-------- Information shown

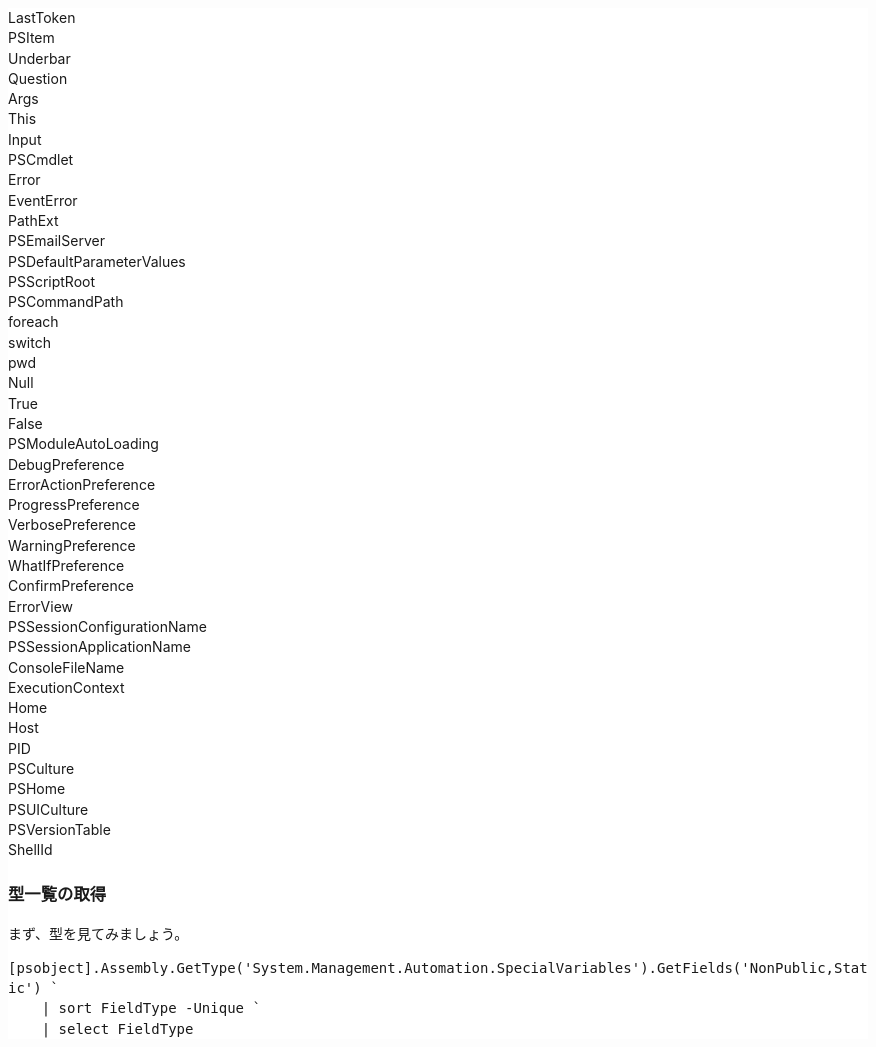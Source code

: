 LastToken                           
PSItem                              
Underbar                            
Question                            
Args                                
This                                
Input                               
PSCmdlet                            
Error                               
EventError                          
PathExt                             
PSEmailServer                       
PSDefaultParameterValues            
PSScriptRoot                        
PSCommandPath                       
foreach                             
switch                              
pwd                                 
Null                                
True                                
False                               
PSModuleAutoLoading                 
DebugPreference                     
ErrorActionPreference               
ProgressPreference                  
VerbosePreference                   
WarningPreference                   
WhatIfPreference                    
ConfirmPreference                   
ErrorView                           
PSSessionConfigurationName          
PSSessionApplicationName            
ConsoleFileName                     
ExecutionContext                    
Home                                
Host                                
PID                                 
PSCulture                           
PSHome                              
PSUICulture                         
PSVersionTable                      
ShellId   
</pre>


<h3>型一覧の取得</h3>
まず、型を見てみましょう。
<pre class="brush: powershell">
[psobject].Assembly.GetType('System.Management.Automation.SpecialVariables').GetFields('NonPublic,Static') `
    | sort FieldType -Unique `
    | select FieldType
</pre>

----------------
-------- Information shown

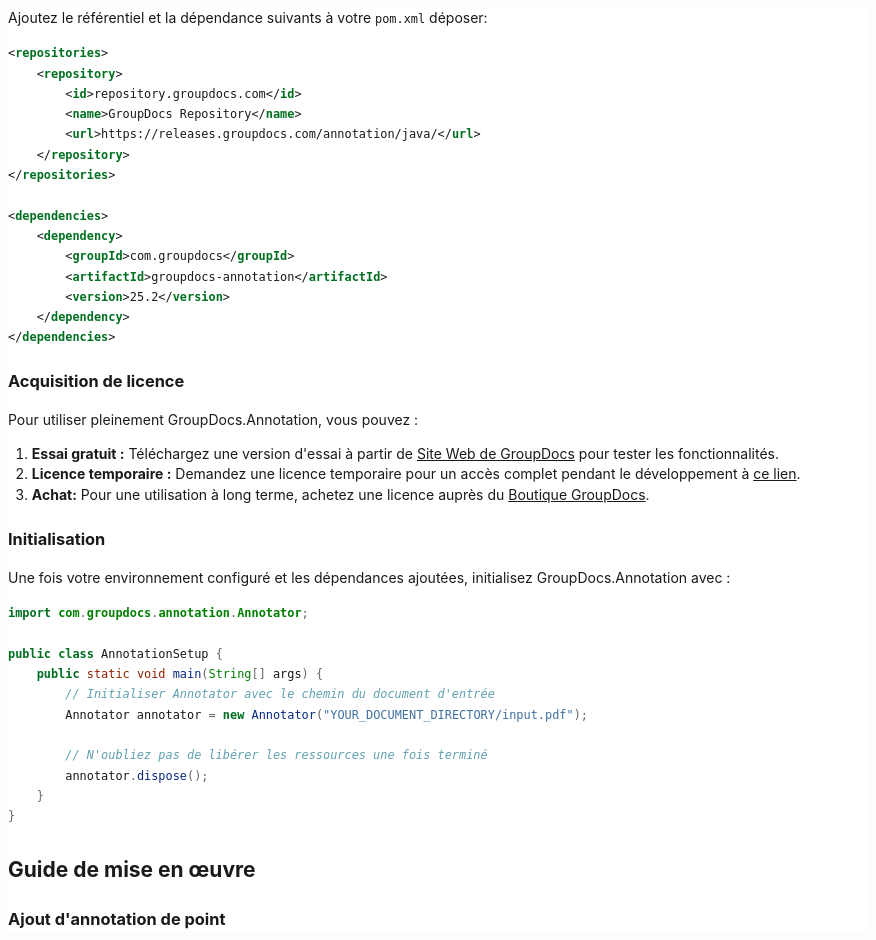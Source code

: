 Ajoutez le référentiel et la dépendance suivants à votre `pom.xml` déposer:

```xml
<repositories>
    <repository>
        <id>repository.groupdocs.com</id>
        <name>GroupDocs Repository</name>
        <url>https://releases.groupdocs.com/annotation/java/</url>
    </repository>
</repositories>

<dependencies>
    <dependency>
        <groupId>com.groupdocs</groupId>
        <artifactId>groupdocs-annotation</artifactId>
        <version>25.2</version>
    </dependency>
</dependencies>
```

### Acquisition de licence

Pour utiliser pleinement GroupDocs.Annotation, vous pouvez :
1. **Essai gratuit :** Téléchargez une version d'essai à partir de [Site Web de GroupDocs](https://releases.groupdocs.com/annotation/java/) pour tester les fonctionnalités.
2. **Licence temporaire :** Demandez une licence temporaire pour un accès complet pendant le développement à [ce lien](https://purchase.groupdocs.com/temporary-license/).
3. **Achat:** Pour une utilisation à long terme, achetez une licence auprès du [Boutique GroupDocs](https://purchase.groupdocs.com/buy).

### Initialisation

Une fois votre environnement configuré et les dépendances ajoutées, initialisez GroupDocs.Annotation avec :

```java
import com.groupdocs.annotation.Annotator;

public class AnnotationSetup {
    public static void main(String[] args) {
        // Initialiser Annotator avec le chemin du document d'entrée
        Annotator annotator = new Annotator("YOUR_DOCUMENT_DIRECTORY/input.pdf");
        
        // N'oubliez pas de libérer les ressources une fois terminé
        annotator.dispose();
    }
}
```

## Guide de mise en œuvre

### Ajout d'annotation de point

----------------
-------- Information shown

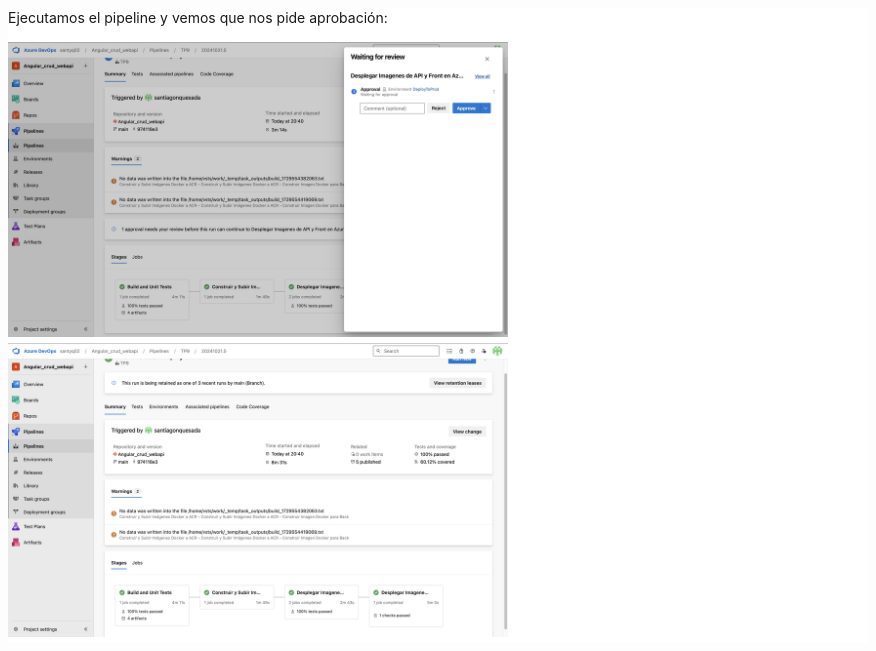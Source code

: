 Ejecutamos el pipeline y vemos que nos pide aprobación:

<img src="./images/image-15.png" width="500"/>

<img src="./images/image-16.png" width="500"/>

----------------

* **Exercise description**: Your answer should be the lines of the records that include the word "class".

* **Task answer**:
<pre class="brush: powershell">
public class AnnotationSetup {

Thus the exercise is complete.